Women age "poorly" not because women are the lesser of the two genders, but rather because men are the more socially superficial of the two. The question that must be asked is how many times have you seen a pretty girl with an ugly guy, versus an ugly girl with an good looking man? Few and far between is the obvious answer. The reason for this is women in general take into account a myriad of factors when choosing their mate, weighing physical attractiveness at a much lower level than any man would. So in turn, as a man ages, other factors play a more prominent role to women thus men have the ability to gain attractiveness rather than lose it; while the superficial man weighs physical attractiveness at such a high level and that does not really change as we age.

To quote Chris Rock "That's right I said it," but in the end I am certain that I will not get phone calls from my male friends that they are suddenly upset with me for stating verifiable facts. While I suggested such a small truth about women, which was something I heard from a WOMAN in fact. Don't you love the irony!

So in the end to those who commented that I am the un-datable male, I laugh, mainly because I know many of the males you are dating, and you have no idea what is actually going on in their head. I actually have the cohones to tell you what is being said without you in the room. This is a glance in the mentality of all males, when we get together over a poker table, smoking on phallic shaped cigars, discussing our sexual conquests, as a socialization to fit in with our male counterparts.

To be quite honest, I am way too nice of a guy, to a fault. I could list out all of the questionable actions that I have done in my life, write them down, and in all honestly it would be the equivalent to a college kids freshman year.

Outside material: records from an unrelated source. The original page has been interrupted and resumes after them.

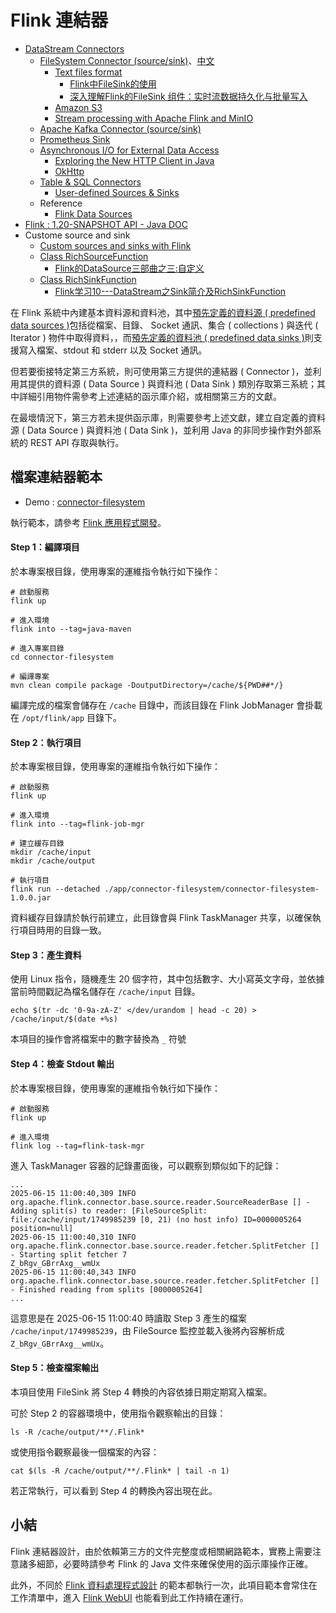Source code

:# Flink 連結器

+ [DataStream Connectors](https://nightlies.apache.org/flink/flink-docs-lts/docs/connectors/datastream/overview/)
    - [FileSystem Connector (source/sink)](https://nightlies.apache.org/flink/flink-docs-lts/docs/connectors/datastream/filesystem/)、[中文](https://nightlies.apache.org/flink/flink-docs-lts/zh/docs/connectors/datastream/filesystem/)
        + [Text files format](https://nightlies.apache.org/flink/flink-docs-release-1.14/docs/connectors/datastream/formats/text_files/)
            - [Flink中FileSink的使用](https://blog.csdn.net/AnameJL/article/details/131416376)
            - [深入理解Flink的FileSink 组件：实时流数据持久化与批量写入](https://cloud.tencent.com/developer/article/2393700)
        + [Amazon S3](https://nightlies.apache.org/flink/flink-docs-lts/zh/docs/deployment/filesystems/s3/)
        + [Stream processing with Apache Flink and MinIO](https://blog.min.io/stream-processing-with-apache-flink-and-minio/)
    - [Apache Kafka Connector (source/sink)](https://nightlies.apache.org/flink/flink-docs-lts/docs/connectors/datastream/kafka/)
    - [Prometheus Sink](https://nightlies.apache.org/flink/flink-docs-lts/docs/connectors/datastream/prometheus/)
    - [Asynchronous I/O for External Data Access](https://nightlies.apache.org/flink/flink-docs-lts/docs/dev/datastream/operators/asyncio/)
        + [Exploring the New HTTP Client in Java](https://www.baeldung.com/java-9-http-client)
        + [OkHttp](https://square.github.io/okhttp/)
    - [Table & SQL Connectors](https://nightlies.apache.org/flink/flink-docs-lts/docs/connectors/table/overview/)
        + [User-defined Sources & Sinks](https://nightlies.apache.org/flink/flink-docs-lts/docs/dev/table/sourcessinks/)
    - Reference
        + [Flink Data Sources](https://developer.confluent.io/courses/flink-java/data-sources/)
+ [Flink : 1.20-SNAPSHOT API - Java DOC](https://nightlies.apache.org/flink/flink-docs-lts/api/java/index.html?org/apache/flink/connector/file)
+ Custome source and sink
    - [Custom sources and sinks with Flink](https://medium.com/smart-ad-monetization-platform/ae00e8502b0)
    - [Class RichSourceFunction<OUT>](https://nightlies.apache.org/flink/flink-docs-lts/api/java/index.html?org/apache/flink/streaming/api/functions/source/RichSourceFunction.html)
        + [Flink的DataSource三部曲之三:自定义](https://blog.csdn.net/boling_cavalry/article/details/105472218)
    - [Class RichSinkFunction<IN>](https://nightlies.apache.org/flink/flink-docs-release-1.6/api/java/index.html?org/apache/flink/streaming/api/functions/sink/RichSinkFunction.html)
        + [Flink学习10---DataStream之Sink简介及RichSinkFunction](https://blog.csdn.net/zhuzuwei/article/details/107142494)

在 Flink 系統中內建基本資料源和資料池，其中[預先定義的資料源 ( predefined data sources )](https://nightlies.apache.org/flink/flink-docs-lts/docs/dev/datastream/overview/#data-sources)包括從檔案、目錄、 Socket 通訊、集合 ( collections ) 與迭代 ( Iterator ) 物件中取得資料，，而[預先定義的資料池 ( predefined data sinks )](https://nightlies.apache.org/flink/flink-docs-lts/docs/dev/datastream/overview/#data-sinks)則支援寫入檔案、stdout 和 stderr 以及 Socket 通訊。

但若要銜接特定第三方系統，則可使用第三方提供的連結器 ( Connector )，並利用其提供的資料源 ( Data Source ) 與資料池 ( Data Sink ) 類別存取第三系統；其中詳細引用物件需參考上述連結的函示庫介紹，或相關第三方的文獻。

在最壞情況下，第三方若未提供函示庫，則需要參考上述文獻，建立自定義的資料源 ( Data Source ) 與資料池 ( Data Sink )，並利用 Java 的非同步操作對外部系統的 REST API 存取與執行。

## 檔案連結器範本

+ Demo : [connector-filesystem](../app/maven/connector-filesystem/src/main/java/flink/DataStreamJob.java)

執行範本，請參考 [Flink 應用程式開發](./application.md)。

#### Step 1：編譯項目

於本專案根目錄，使用專案的運維指令執行如下操作：

```
# 啟動服務
flink up

# 進入環境
flink into --tag=java-maven

# 進入專案目錄
cd connector-filesystem

# 編譯專案
mvn clean compile package -DoutputDirectory=/cache/${PWD##*/}
```

編譯完成的檔案會儲存在 ```/cache``` 目錄中，而該目錄在 Flink JobManager 會掛載在 ```/opt/flink/app``` 目錄下。

#### Step 2：執行項目

於本專案根目錄，使用專案的運維指令執行如下操作：

```
# 啟動服務
flink up

# 進入環境
flink into --tag=flink-job-mgr

# 建立緩存目錄
mkdir /cache/input
mkdir /cache/output

# 執行項目
flink run --detached ./app/connector-filesystem/connector-filesystem-1.0.0.jar
```

資料緩存目錄請於執行前建立，此目錄會與 Flink TaskManager 共享，以確保執行項目時用的目錄一致。

#### Step 3：產生資料

使用 Linux 指令，隨機產生 20 個字符，其中包括數字、大小寫英文字母，並依據當前時間戳記為檔名儲存在 ```/cache/input``` 目錄。

```
echo $(tr -dc '0-9a-zA-Z' </dev/urandom | head -c 20) > /cache/input/$(date +%s)
```

本項目的操作會將檔案中的數字替換為 ```_``` 符號

#### Step 4：檢查 Stdout 輸出

於本專案根目錄，使用專案的運維指令執行如下操作：

```
# 啟動服務
flink up

# 進入環境
flink log --tag=flink-task-mgr
```

進入 TaskManager 容器的記錄畫面後，可以觀察到類似如下的記錄：

```
...
2025-06-15 11:00:40,309 INFO  org.apache.flink.connector.base.source.reader.SourceReaderBase [] - Adding split(s) to reader: [FileSourceSplit: file:/cache/input/1749985239 [0, 21) (no host info) ID=0000005264 position=null]
2025-06-15 11:00:40,310 INFO  org.apache.flink.connector.base.source.reader.fetcher.SplitFetcher [] - Starting split fetcher 7
Z_bRgv_GBrrAxg__wmUx
2025-06-15 11:00:40,343 INFO  org.apache.flink.connector.base.source.reader.fetcher.SplitFetcher [] - Finished reading from splits [0000005264]
...
```

這意思是在 2025-06-15 11:00:40 時讀取 Step 3 產生的檔案 ```/cache/input/1749985239```，由 FileSource 監控並載入後將內容解析成 ```Z_bRgv_GBrrAxg__wmUx```。

#### Step 5：檢查檔案輸出

本項目使用 FileSink 將 Step 4 轉換的內容依據日期定期寫入檔案。

可於 Step 2 的容器環境中，使用指令觀察輸出的目錄：

```
ls -R /cache/output/**/.Flink*
```

或使用指令觀察最後一個檔案的內容：

```
cat $(ls -R /cache/output/**/.Flink* | tail -n 1)
```

若正常執行，可以看到 Step 4 的轉換內容出現在此。

## 小結

Flink 連結器設計，由於依賴第三方的文件完整度或相關網路範本，實務上需要注意諸多細節，必要時請參考 Flink 的 Java 文件來確保使用的函示庫操作正確。

此外，不同於 [Flink 資料處理程式設計](./data-processing,md) 的範本都執行一次，此項目範本會常住在工作清單中，進入 [Flink WebUI](http://localhost:8081) 也能看到此工作持續在運行。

We all wear guises depending on the situation and social setting were are presented. When you go to work, when you are with your friends, when you are with you significant other, we all have a separate guise we wear so that we fit in depending on the situation. This blog is merely one guise I wear and I am sharing with you, so if you suddenly think you know me per this blog, than you are merely an ignorant fool who wants to live in your naivete ideals.

Finally, if you really don't like what I have to say, why are you wasting your time reading this blog, you must like something I say. For those of you who want to learn a little something about the male persona, listen, analyze and enjoy, I am giving you a backstage pass, don't make me revoke it.

In the end maybe I am being hypersensitive, if I want to be controversial I need to be able to handle a little flack, but fuck it, its my blog so I am going to defend myself. Its hard not to be a little defensive as I am opening myself to attack and having my friends view me negatively. If I didn't know any of you I guess I wouldn't care. Maybe this should be the end of the blog, hide and run, but I did say maybe!